— WHAT YOU WILL DO —
Take every line from the records below that includes the word "Cookbook".

MATERIAL TO PROCESS START

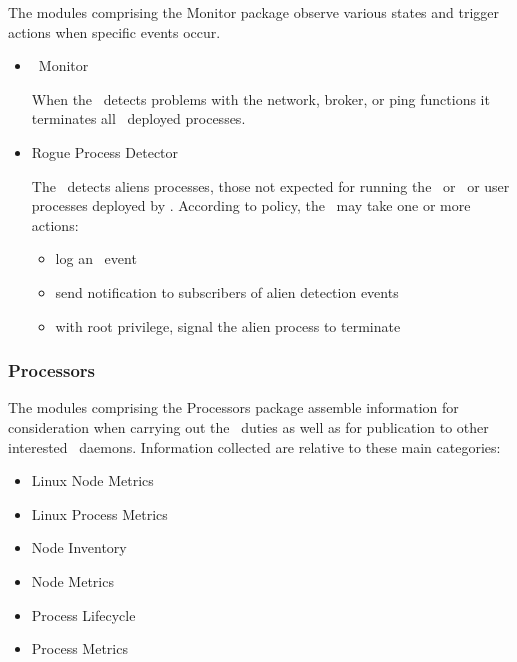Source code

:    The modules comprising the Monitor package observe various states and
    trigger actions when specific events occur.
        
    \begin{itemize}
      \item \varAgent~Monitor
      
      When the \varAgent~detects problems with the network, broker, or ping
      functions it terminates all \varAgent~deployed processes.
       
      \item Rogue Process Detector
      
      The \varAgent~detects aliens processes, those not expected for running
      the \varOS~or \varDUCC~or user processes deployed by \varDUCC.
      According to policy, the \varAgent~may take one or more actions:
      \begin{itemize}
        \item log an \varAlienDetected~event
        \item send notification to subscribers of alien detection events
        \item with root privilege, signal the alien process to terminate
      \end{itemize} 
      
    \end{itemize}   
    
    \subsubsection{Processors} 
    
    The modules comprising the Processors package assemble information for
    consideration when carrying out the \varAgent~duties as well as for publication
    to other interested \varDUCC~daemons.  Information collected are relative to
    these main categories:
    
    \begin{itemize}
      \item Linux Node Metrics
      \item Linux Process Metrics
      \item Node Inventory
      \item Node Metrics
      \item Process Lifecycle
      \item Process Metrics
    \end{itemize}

MATERIAL TO PROCESS END
MATERIAL TO PROCESS START

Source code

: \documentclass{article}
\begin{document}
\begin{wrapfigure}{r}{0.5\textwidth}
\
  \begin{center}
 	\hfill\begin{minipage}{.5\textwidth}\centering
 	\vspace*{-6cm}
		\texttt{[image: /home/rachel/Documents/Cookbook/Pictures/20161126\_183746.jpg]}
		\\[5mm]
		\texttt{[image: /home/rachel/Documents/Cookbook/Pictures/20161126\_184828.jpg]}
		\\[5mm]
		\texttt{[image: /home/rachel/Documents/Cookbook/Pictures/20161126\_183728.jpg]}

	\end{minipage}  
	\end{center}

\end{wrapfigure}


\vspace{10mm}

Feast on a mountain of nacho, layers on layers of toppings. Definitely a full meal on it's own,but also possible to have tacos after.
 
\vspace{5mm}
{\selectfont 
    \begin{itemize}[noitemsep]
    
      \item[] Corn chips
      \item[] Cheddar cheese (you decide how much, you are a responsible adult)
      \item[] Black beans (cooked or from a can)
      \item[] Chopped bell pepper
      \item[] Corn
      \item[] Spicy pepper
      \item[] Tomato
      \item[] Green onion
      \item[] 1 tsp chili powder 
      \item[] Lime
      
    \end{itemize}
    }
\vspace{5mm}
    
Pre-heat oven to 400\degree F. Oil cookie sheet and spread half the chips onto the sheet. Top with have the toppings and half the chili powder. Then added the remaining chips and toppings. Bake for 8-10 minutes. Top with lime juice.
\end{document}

MATERIAL TO PROCESS END

— TASK SOLUTION —
		\texttt{[image: /home/rachel/Documents/Cookbook/Pictures/20161126\_183746.jpg]}
		\texttt{[image: /home/rachel/Documents/Cookbook/Pictures/20161126\_184828.jpg]}
		\texttt{[image: /home/rachel/Documents/Cookbook/Pictures/20161126\_183728.jpg]}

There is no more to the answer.